GOAL OF THE EXERCISE. The data should be written out in full, exactly as it stands, and the pictures dropped.

(SOURCE RECORDS)

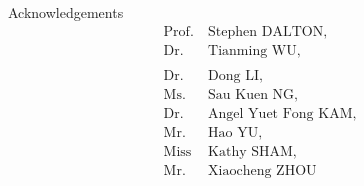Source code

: \documentclass[11pt]{beamer}
\begin{document}

%
%     
%     


\begin{frame}
    \begin{center}
        {\huge Acknowledgements}
        \begin{align*}
            \text{Prof.}~& \text{Stephen DALTON,} \\
            \text{Dr.}~& \text{Tianming WU,} \\\\
            \text{Dr.}~& \text{Dong LI,} \\
            \text{Ms.}~& \text{Sau Kuen NG,} \\
            \text{Dr.}~& \text{Angel Yuet Fong KAM,} \\
            \text{Mr.}~& \text{Hao YU,} \\
            \text{Miss}~& \text{Kathy SHAM,} \\
            \text{Mr.}~& \text{Xiaocheng ZHOU}
        \end{align*}
    \end{center}
\end{frame}
\end{document}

(End SOURCE RECORDS)

TASK ANSWER.
Source code

: \documentclass[11pt]{beamer}
\begin{document}

%
%     
%     


\begin{frame}
    \begin{center}
        {\huge Acknowledgements}
        \begin{align*}
            \text{Prof.}~& \text{Stephen DALTON,} \\
            \text{Dr.}~& \text{Tianming WU,} \\\\
            \text{Dr.}~& \text{Dong LI,} \\
            \text{Ms.}~& \text{Sau Kuen NG,} \\
            \text{Dr.}~& \text{Angel Yuet Fong KAM,} \\
            \text{Mr.}~& \text{Hao YU,} \\
            \text{Miss}~& \text{Kathy SHAM,} \\
            \text{Mr.}~& \text{Xiaocheng ZHOU}
        \end{align*}
    \end{center}
\end{frame}
\end{document}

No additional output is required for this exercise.